Single-pole Lowpass Filter
Given that we’ve already made a few simple amplifier circuits last time, it’s a quick step to understand the simplest of all filters: the single-pole filter. Here’s the circuit diagram:
Yeah, that’s an added capacitor. That’s all there is to it. But have a listen to the difference:
Remember the intuition about the negative-feedback amplifier from last time. We had two resistors, one between the input and the 4069, and the other in feedback between the (inverted) output and the input. When the input voltage wiggled around the 4069’s neutral voltage, the output wiggled in the opposite direction. And the ratio of the voltage swings, the gain, depends on how hard the feedback path has to work to cancel out the incoming signal current.
The same intuition works for the filter, as long as you understand one thing about capacitors. Capacitors pass current through them only reluctantly. The amount of current a capacitor passes before it’s “charged up” to a voltage that resists any further incoming current is referred to as its capacitance. Or, in electro-math: C = Q/V or V = Q/C, where Q is the charge on the capacitor, which is also the current (charge per second) summed up over time.
In short, the more charge you put into a capacitor, the higher voltage it develops to resist putting more charge into it. And how quickly this voltage ramps up is proportional to one over the capacitance and directly proportional to the current passing through.
For us, this means that it’s easy to pass a given current through a capacitor for a short while, harder to pass the same current through for a longer time, and impossible to get current through forever without increasing the input voltage to overcome the capacitor’s “charged-up” voltage. Or put another way: capacitors let high frequency current vibrations through easily, resist middle frequencies, and deny constant-voltage direct current.
So what happens when we put a capacitor in the feedback path of our unity-gain feedback amplifier?

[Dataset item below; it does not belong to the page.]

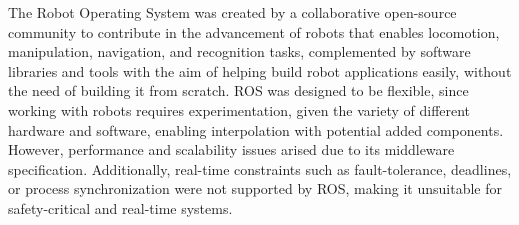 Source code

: 

The Robot Operating System was created by a collaborative open-source community to contribute in the advancement of robots \cite{diluoffo2018robot} that enables locomotion, manipulation, navigation, and recognition tasks, complemented by software libraries and tools with the aim of helping build robot applications easily, without the need of building it from scratch. ROS was designed to be flexible, since working with robots requires experimentation, given the variety of different hardware and software, enabling interpolation with potential added components. However, performance and scalability issues arised due to its middleware specification. \cite{intro-ros} Additionally, real-time constraints such as fault-tolerance, deadlines, or process synchronization were not supported by ROS, making it unsuitable for safety-critical and real-time systems. \cite{kim2018security}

Since the capacitor nearly blocks very low frequencies, all of them have to pass through the resistor, and we get unity gain. As we increase the frequency, some of the current starts to pass through the capacitor and the total feedback resistance is lowered. This means that the output has an easier job cancelling out the input, and thus less gain at middle frequencies. At very high frequencies, the capacitor will pass currents so easily that almost none will even need to go through the resistor, and the gain drops even lower.
Put more succinctly, the capacitor resists lower frequencies more than higher ones. In a negative feedback amplifier, output gain increases when it’s harder to push current through the feedback path. So by putting a capacitor in the feedback path, we make an amplifier with more gain in the low frequencies and less gain for higher frequencies. Voila, a lowpass filter!
Variable Cutoff Lowpass Filter
What if we want to vary the cutoff frequency? In math, the cutoff frequency for a single pole lowpass filter like this is 1/(2 * pi * R * C). Practically, we can vary the cutoff frequency by changing the capacitor or by changing the input current through the resistor. So we’ll set the basic range by picking a capacitor value and vary the filter’s frequency response by turning a potentiometer. For the circuit here, the cutoff frequency ranges from 160 Hz at 100k ohms to 1600 Hz at 10k ohms.
But there’s one catch with varying the input resistor; we also change the overall gain which depends on the ratio of feedback resistor to input resistor. So if you’re going to be changing the frequency response by changing the input resistor a lot, you might also want to change the feedback resistor at the same time to track it, holding the overall (passband) gain roughly constant. For that, you’ll need a stereo / dual potentiometer, which is simply two potentiometers linked to the same shaft. With one knob, you control two identical resistors.
Before we leave the single pole filter, you can convert the lowpass filter here into a highpass filter simply by moving the capacitor out from the feedback loop and sticking it in front of the input resistor. Give it a shot!
Our story gets significantly more interesting if we toss a more complicated filtering element in the feedback path, and one of our favorite filters is the Twin T. Instead of being a lowpass filter like the one above, the Twin T is a notch filter. Notch filters pass both high and low frequencies, but are tuned to knock out a particular frequency in the middle.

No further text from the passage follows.